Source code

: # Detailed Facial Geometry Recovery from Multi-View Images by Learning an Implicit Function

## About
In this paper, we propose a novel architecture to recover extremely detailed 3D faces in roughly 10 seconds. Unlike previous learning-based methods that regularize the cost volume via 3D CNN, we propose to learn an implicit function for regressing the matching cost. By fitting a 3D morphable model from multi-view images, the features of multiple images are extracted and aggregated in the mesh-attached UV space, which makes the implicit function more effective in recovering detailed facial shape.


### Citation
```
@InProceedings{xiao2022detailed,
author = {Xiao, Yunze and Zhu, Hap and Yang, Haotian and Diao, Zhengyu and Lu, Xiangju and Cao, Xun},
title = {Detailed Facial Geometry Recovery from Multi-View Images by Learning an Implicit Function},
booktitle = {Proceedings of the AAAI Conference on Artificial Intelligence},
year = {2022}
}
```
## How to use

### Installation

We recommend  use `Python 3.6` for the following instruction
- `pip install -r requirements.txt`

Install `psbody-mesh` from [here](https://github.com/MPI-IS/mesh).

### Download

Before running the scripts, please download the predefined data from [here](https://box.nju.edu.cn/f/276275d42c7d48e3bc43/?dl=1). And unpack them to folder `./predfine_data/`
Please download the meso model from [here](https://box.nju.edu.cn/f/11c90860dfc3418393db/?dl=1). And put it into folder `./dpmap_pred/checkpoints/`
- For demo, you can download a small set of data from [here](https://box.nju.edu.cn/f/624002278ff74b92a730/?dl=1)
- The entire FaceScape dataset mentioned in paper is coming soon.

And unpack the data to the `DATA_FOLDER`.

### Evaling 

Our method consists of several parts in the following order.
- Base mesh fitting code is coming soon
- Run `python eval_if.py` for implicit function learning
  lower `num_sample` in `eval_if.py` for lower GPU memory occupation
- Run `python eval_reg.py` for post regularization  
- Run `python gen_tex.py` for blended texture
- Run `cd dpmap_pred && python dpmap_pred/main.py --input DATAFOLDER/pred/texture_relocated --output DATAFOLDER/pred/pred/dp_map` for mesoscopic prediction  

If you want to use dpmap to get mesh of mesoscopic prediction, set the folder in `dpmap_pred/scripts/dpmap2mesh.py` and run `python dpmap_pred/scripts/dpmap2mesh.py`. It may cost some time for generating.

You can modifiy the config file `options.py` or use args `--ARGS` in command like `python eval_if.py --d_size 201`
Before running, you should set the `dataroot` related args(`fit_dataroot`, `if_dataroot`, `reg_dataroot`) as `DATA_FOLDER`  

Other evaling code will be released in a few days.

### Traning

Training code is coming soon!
# # # # # # #
**PROBLEM TO WORK ON**
Produce only the lines from the line containing "## How to use" through the line containing "You can modifiy", inclusive of both, exactly as they stand in the entries above.

**COMPLETED TASK**
## How to use

### Installation

We recommend  use `Python 3.6` for the following instruction
- `pip install -r requirements.txt`

Install `psbody-mesh` from [here](https://github.com/MPI-IS/mesh).

### Download

Before running the scripts, please download the predefined data from [here](https://box.nju.edu.cn/f/276275d42c7d48e3bc43/?dl=1). And unpack them to folder `./predfine_data/`
Please download the meso model from [here](https://box.nju.edu.cn/f/11c90860dfc3418393db/?dl=1). And put it into folder `./dpmap_pred/checkpoints/`
- For demo, you can download a small set of data from [here](https://box.nju.edu.cn/f/624002278ff74b92a730/?dl=1)
- The entire FaceScape dataset mentioned in paper is coming soon.

And unpack the data to the `DATA_FOLDER`.

### Evaling 

Our method consists of several parts in the following order.
- Base mesh fitting code is coming soon
- Run `python eval_if.py` for implicit function learning
  lower `num_sample` in `eval_if.py` for lower GPU memory occupation
- Run `python eval_reg.py` for post regularization  
- Run `python gen_tex.py` for blended texture
- Run `cd dpmap_pred && python dpmap_pred/main.py --input DATAFOLDER/pred/texture_relocated --output DATAFOLDER/pred/pred/dp_map` for mesoscopic prediction  

If you want to use dpmap to get mesh of mesoscopic prediction, set the folder in `dpmap_pred/scripts/dpmap2mesh.py` and run `python dpmap_pred/scripts/dpmap2mesh.py`. It may cost some time for generating.

You can modifiy the config file `options.py` or use args `--ARGS` in command like `python eval_if.py --d_size 201`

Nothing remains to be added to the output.